This asana represents the pivotal point at which the forces of entropy and evolution and opposing gravitational forces are in perfect balance and harmony. 

Sanskrit

Adho = down

Mukha = face

Svana = dog

Asana = comfortable seat

Contraindications & Cautions

  • Lower backer back issues: bend the knees

  • Tight hamstrings: bend the knees

  • Carpal tunnel syndrome: use props underneath the heels of the hands as support, or avoid the full pose and practice Ardha (half) Mukha Svanasana variation (with hands, hip height, at the wall)

  • Rotator cuff/shoulder injury: Practice Ardha (half) Mukha Svanasana variation (as above)

  • Late pregnancy: avoid late term – may need to practice Ardha (half) Mukha Svanasana variation (as above)

Benefits

  • Stretches the entire back side of the body, especially the arms, shoulders, hips, hamstrings, calves and Achilles tendon;

  • Strengthens the hands, arms, shoulders and legs;

  • Lengthens the spine and strengthens the muscles of the chest, opening the heart and increasing lung capacity.
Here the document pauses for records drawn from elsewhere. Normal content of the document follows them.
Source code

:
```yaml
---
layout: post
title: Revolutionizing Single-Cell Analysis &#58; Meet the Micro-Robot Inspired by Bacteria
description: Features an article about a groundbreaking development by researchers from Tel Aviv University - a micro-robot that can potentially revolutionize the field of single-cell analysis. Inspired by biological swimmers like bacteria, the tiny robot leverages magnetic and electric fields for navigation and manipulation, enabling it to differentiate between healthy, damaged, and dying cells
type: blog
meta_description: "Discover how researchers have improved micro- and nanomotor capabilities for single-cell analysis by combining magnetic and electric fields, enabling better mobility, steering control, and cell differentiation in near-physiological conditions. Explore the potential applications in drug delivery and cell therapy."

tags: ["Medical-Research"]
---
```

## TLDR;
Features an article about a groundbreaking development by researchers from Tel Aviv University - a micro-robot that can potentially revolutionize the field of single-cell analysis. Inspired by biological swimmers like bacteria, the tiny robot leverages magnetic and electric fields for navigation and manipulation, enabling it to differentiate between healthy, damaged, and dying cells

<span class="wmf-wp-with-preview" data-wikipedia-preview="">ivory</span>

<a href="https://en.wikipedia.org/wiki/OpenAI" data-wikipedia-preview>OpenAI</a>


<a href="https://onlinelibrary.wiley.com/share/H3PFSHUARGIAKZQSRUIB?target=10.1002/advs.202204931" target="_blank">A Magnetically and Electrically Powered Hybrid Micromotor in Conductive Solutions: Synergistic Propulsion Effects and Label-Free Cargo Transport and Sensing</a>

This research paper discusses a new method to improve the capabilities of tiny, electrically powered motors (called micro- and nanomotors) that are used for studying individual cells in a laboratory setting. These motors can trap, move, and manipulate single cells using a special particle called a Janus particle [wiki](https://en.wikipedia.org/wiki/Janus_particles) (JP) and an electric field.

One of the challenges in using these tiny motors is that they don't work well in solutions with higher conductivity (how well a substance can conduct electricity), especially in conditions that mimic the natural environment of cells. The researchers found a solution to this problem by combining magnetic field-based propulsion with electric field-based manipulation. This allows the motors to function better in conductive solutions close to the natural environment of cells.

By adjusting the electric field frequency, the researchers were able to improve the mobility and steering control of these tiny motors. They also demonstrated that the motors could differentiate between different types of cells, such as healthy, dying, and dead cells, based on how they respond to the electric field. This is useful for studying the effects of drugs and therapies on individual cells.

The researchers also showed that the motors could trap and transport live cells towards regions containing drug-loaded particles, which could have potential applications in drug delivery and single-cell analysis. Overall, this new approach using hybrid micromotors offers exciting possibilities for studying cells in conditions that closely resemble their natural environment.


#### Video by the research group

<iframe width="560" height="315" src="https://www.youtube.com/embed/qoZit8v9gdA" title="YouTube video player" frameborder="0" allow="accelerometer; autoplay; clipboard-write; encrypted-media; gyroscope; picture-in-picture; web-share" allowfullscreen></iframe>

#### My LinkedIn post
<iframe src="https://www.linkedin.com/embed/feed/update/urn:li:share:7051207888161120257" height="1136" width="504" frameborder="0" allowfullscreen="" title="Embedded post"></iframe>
Rejuvenates discs;

  • Beneficial for the endocrine system and improves digestion;

  • Increases circulation to the brain;

  • Removes fatigue and rejuvenates the body.

Foundation:

From Bhujangasana, tuck the toes under and on an exhale, lift the torso away from the floor and the sitting bones towards the ceiling. To begin, keep the knees slightly bent and the heels lifted away from the floor.
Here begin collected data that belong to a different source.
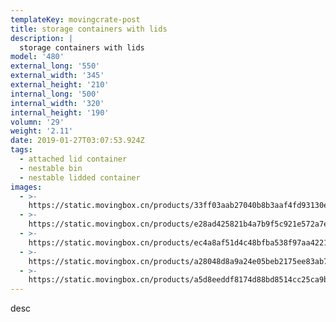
 ```yaml
---
templateKey: movingcrate-post
title: storage containers with lids
description: |
  storage containers with lids
model: '480'
external_long: '550'
external_width: '345'
external_height: '210'
internal_long: '500'
internal_width: '320'
internal_height: '190'
volumn: '29'
weight: '2.11'
date: 2019-01-27T03:07:53.924Z
tags:
  - attached lid container
  - nestable bin
  - nestable lidded container
images:
  - >-
    https://static.movingbox.cn/products/33ff03aab27040b8b3aaf4fd93130ec8.JPG
  - >-
    https://static.movingbox.cn/products/e28ad425821b4a7b9f5c921e572a7e72.JPG
  - >-
    https://static.movingbox.cn/products/ec4a8af51d4c48bfba538f97aa4221f9.jpg
  - >-
    https://static.movingbox.cn/products/a28048d8a9a24e05beb2175ee83ab776.jpg
  - >-
    https://static.movingbox.cn/products/a5d8eeddf8174d88bd8514cc25ca9bcd.JPG
---
```

desc
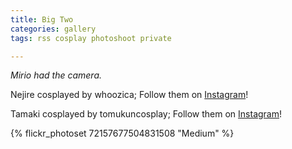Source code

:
 ```yaml
---
title: Big Two
categories: gallery
tags: rss cosplay photoshoot private

---
```


*Mirio had the camera.*

Nejire cosplayed by whoozica; Follow them on [Instagram](https://www.instagram.com/whoozica)!

Tamaki cosplayed by tomukuncosplay; Follow them on [Instagram](https://www.instagram.com/tomukuncosplay)!

{% flickr_photoset 72157677504831508 "Medium" %}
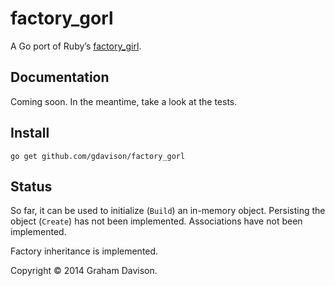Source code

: factory_gorl
============

A Go port of Ruby’s [factory_girl](https://github.com/thoughtbot/factory_girl).

Documentation
-------------
Coming soon. In the meantime, take a look at the tests.

Install
-------
```shell
go get github.com/gdavison/factory_gorl
```

Status
------
So far, it can be used to initialize (`Build`) an in-memory object. Persisting the
object (`Create`) has not been implemented. Associations have not been implemented.

Factory inheritance is implemented.

Copyright © 2014 Graham Davison.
Position the hands shoulder width apart. Spread the fingers so that there are even spaces between them and press the third knuckle of the forefinger and the base of the thumb into the mat. Ideally the fore-fingers are parallel to each other, however if you experience tightness in the shoulders, it helps to rotate the hands slightly outward.

Have the feet hip width apart, with the hands in line with the feet and the arms in line with the legs. Spread the toes, distributing the weight evenly across the mounds of the feet from the big toe side to the little toe side

Lift the sitting bones to their maximum height – the action of staying on the balls of the feet and keeping the knees bent will help raise the hips. Allow the lumbar spine (or small of the back) to release under its own weight, finding extension in the spine, and draw the navel towards the spine to stabilise the pelvis.
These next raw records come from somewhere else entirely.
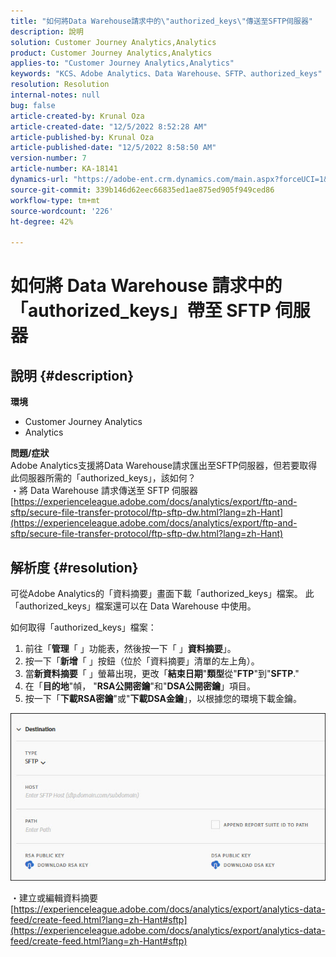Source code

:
 ```yaml
---
title: "如何將Data Warehouse請求中的\"authorized_keys\"傳送至SFTP伺服器"
description: 說明
solution: Customer Journey Analytics,Analytics
product: Customer Journey Analytics,Analytics
applies-to: "Customer Journey Analytics,Analytics"
keywords: "KCS、Adobe Analytics、Data Warehouse、SFTP、authorized_keys"
resolution: Resolution
internal-notes: null
bug: false
article-created-by: Krunal Oza
article-created-date: "12/5/2022 8:52:28 AM"
article-published-by: Krunal Oza
article-published-date: "12/5/2022 8:58:50 AM"
version-number: 7
article-number: KA-18141
dynamics-url: "https://adobe-ent.crm.dynamics.com/main.aspx?forceUCI=1&pagetype=entityrecord&etn=knowledgearticle&id=eb9b5f22-7a74-ed11-81aa-6045bd006c82"
source-git-commit: 339b146d62eec66835ed1ae875ed905f949ced86
workflow-type: tm+mt
source-wordcount: '226'
ht-degree: 42%

---
```


# 如何將 Data Warehouse 請求中的「authorized_keys」帶至 SFTP 伺服器

## 說明 {#description}

<b>環境</b>
- Customer Journey Analytics
- Analytics



<b>問題/症狀</b><br>Adobe Analytics支援將Data Warehouse請求匯出至SFTP伺服器，但若要取得此伺服器所需的「authorized_keys」，該如何？<br>
・將 Data Warehouse 請求傳送至 SFTP 伺服器
[https://experienceleague.adobe.com/docs/analytics/export/ftp-and-sftp/secure-file-transfer-protocol/ftp-sftp-dw.html?lang=zh-Hant](https://experienceleague.adobe.com/docs/analytics/export/ftp-and-sftp/secure-file-transfer-protocol/ftp-sftp-dw.html?lang=zh-Hant)

## 解析度 {#resolution}


可從Adobe Analytics的「資料摘要」畫面下載「authorized_keys」檔案。 此「authorized_keys」檔案還可以在 Data Warehouse 中使用。

如何取得「authorized_keys」檔案：

1. 前往「<b>管理</b>「 」功能表，然後按一下「 」<b>資料摘要</b>」。
2. 按一下「<b>新增</b>「 」按鈕（位於「資料摘要」清單的左上角）。
3. 當<b>新資料摘要</b>「 」螢幕出現，更改「<b>結束日期</b>&quot;<b>類型</b>從&quot;<b>FTP</b>&quot;到&quot;<b>SFTP</b>.&quot;
4. 在「<b>目的地</b>&quot;幀， &quot;<b>RSA公開密鑰</b>&quot;和&quot;<b>DSA公開密鑰</b>」項目。
5. 按一下「<b>下載RSA密鑰</b>&quot;或&quot;<b>下載DSA金鑰</b>」，以根據您的環境下載金鑰。


![](assets/50e37472-899b-ec11-b400-00224805a4ef.png)

・建立或編輯資料摘要
[https://experienceleague.adobe.com/docs/analytics/export/analytics-data-feed/create-feed.html?lang=zh-Hant#sftp](https://experienceleague.adobe.com/docs/analytics/export/analytics-data-feed/create-feed.html?lang=zh-Hant#sftp)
On an exhalation (and if the hamstring flexibility allows) stretch the heels down toward the floor, pressing the skin, muscle and thigh bone toward the backs of the legs. Spread the buttocks sideways away from each other, so that the thighs roll inward slightly and the inner thigh moves backwards. Lift the kneecaps by tightening the quadriceps upwards and into the bone.

Keep the arms active by pressing downwards into the hands and squeezing the elbows in towards each other, with the palms evenly pressed into the floor. Engage the muscles under the forearms upward and into the forearm bones, and turn the inner creases of the elbows and armpits toward each other.

Firm the shoulder blades against the back by spiraling the upper arms outwards. Draw the shoulders away from the ears, widen them, and draw them toward the tailbone. Allow the collar bone to broaden and armpits to open. Keep the third knuckle of the forefingers pressing into the mat. 

Relax the head and release the muscles around the neck, allowing the chest and head to release toward the floor and then back toward the thighs. Keep the back of the neck long. Allow the thoracic (mid) spine to move deeper into the back.

Expand the front of the body, lengthening from the sternum to the pubic bone.

 

Alignment & Anatomical Focus:

The asana has two lines of energy radiating outward from the centre pelvis. The first line of energy moves down the legs and into the feet. The second line travels through the spine and arms into the hands.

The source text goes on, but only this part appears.